/spacetime-etl

Extract/Transform/Load tool for NYC Space/Time Directory data

Primary LanguageJavaScriptMIT LicenseMIT

NYC Space/Time Directory ETL tool

Extract/Transform/Load tool for NYC Space/Time Directory data: it loads separate data modules which perform ETL tasks, such as downloading and transforming data to the NYC Space/Time Directory data model.

For more information about the NYC Space/Time Directory project, as well as datasets produced by spacetime-etl, see http://spacetime.nypl.org.

ETL Modules

Space/Time's ETL modules are separate Node.js modules which need to be installed individually. Each ETL module represents a NYC Space/Time Directory dataset or data transformation, and defines a set of steps; spacetime-etl loads these modules, and executes the steps they define.

Some examples:

ETL Module Description
etl-mapwarper Outlines of maps from Map Warper, NYPL's tool for georectifying historical maps
etl-group-maps Map Warper maps, grouped by decade — used by Maps by Decade
etl-spacetime-graph Graph of all NYC Space/Time Directory datasets
etl-oldnyc Locations of 40,000 geotagged photos from OldNYC

For more ETL modules, see GitHub.

Configuration

The configuration of the data tool is done in the NYC Space/Time Directory configuration file, under the etl key.
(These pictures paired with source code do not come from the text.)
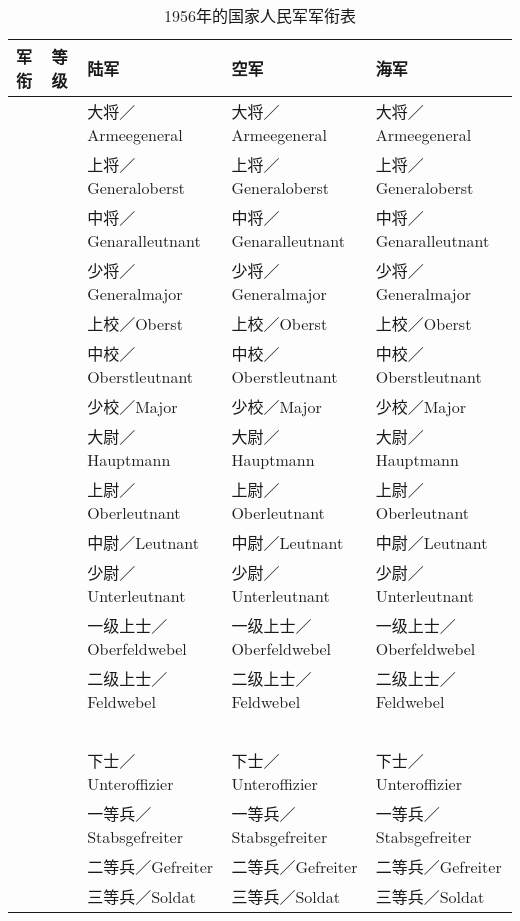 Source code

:\begin{table}[!ht]
    \centering
    \caption{1956年的国家人民军军衔表}
    \begin{tabular}{lllll}
    \hline
        \textbf{军衔} & \textbf{等级} & \textbf{陆军} & \textbf{空军} & \textbf{海军} \\ \hline
        ~ & ~ & 大将／Armeegeneral & 大将／Armeegeneral & 大将／Armeegeneral \\ 
        ~ & ~ & 上将／Generaloberst & 上将／Generaloberst & 上将／Generaloberst \\ 
        ~ & ~ & 中将／Genaralleutnant & 中将／Genaralleutnant & 中将／Genaralleutnant \\ 
        ~ & ~ & 少将／Generalmajor & 少将／Generalmajor & 少将／Generalmajor \\ 
        ~ & ~ & 上校／Oberst & 上校／Oberst & 上校／Oberst \\ 
        ~ & ~ & 中校／Oberstleutnant & 中校／Oberstleutnant & 中校／Oberstleutnant \\ 
        ~ & ~ & 少校／Major & 少校／Major & 少校／Major \\ 
        ~ & ~ & 大尉／Hauptmann & 大尉／Hauptmann & 大尉／Hauptmann \\ 
        ~ & ~ & 上尉／Oberleutnant & 上尉／Oberleutnant & 上尉／Oberleutnant \\ 
        ~ & ~ & 中尉／Leutnant & 中尉／Leutnant & 中尉／Leutnant \\ 
        ~ & ~ & 少尉／Unterleutnant & 少尉／Unterleutnant & 少尉／Unterleutnant \\ 
        ~ & ~ & 一级上士／Oberfeldwebel & 一级上士／Oberfeldwebel & 一级上士／Oberfeldwebel \\ 
        ~ & ~ & 二级上士／Feldwebel & 二级上士／Feldwebel & 二级上士／Feldwebel \\ 
        ~ & ~ & ~ & ~ & ~ \\ 
        ~ & ~ & 下士／Unteroffizier & 下士／Unteroffizier & 下士／Unteroffizier \\ 
        ~ & ~ & 一等兵／Stabsgefreiter & 一等兵／Stabsgefreiter & 一等兵／Stabsgefreiter \\ 
        ~ & ~ & 二等兵／Gefreiter & 二等兵／Gefreiter & 二等兵／Gefreiter \\ 
        ~ & ~ & 三等兵／Soldat & 三等兵／Soldat & 三等兵／Soldat \\ \hline
    \end{tabular}
    \label{1956}
\end{table}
The following configuration options must be specified:

Parameter Description
moduleDir Path (absolute, or relative to data tool) where spacetime-etl looks for data modules
modulePrefix Directory prefix used to identify data modules (e.g. etl-mapwarper) — default is etl-
outputDir Directory to which ETL modules write their data

Example:

etl:
  modulePrefix: "etl-"
  moduleDir: /Users/bertspaan/code/etl-modules
  outputDir: /Users/bertspaan/data/spacetime/etl

The configuration of the separate ETL modules can also be done in configuration file. Please see the README of the respective ETL modules for more information. Example:

etl:
  modules:
    geonames:
      types:
        PPL: 'st:Place'
        PPLX: 'st:Neighborhood'

Usage & Installation

Installing ETL Modules

To use spacetime-etl to run ETL modules, you first need to install them. Go to the directory specified by the moduleDir configuration option, and clone the ETL modules you need, for example:

git clone https://github.com/nypl-spacetime/etl-nyc-wards.git
git clone https://github.com/nypl-spacetime/etl-mapwarper.git
git clone https://github.com/nypl-spacetime/etl-oldnyc.git

Then, install the dependencies of each module:

cd etl-nyc-wards
npm install
cd ..
cd etl-mapwarper
npm install
cd ..
cd etl-oldnyc
npm install

You can now use spacetime-etl to run the three ETL modules you have just installed: nyc-wards, mapwarper and oldnyc.

Command-line Interface

Installation:

npm install -g nypl-spacetime/spacetime-etl

Run the data tool without command-line arguments to get a list of the available data modules:

spacetime-etl

To run one or more ETL modules, provide their IDs as command-line arguments:

spacetime-etl mapwarper oldnyc ...

Alternatively, you can select the processing steps you want to run:

spacetime-etl mapwarper.download

By default, all steps are run consecutively.

From a Node.js script

Installation:

npm install nypl-spacetime/spacetime-etl

Usage (to run this example, first install etl-mapwarper, see Installing ETL Modules):

const etl = require('spacetime-etl')

// Fetch all installed ETL modules:
const modules = etl.modules()

// Execute all steps:
etl.execute('mapwarper', (err) => {
  if (err) {
    console.error('Error:')
    console.error(err)
  } else {
    console.log('Done!')
  }
})

// Execute a single step:
etl.execute('nyc-streets.download', (err) => {
  if (err) {
    console.error('Error:')
    console.error(err)
  } else {
    console.log('Done!')
  }
})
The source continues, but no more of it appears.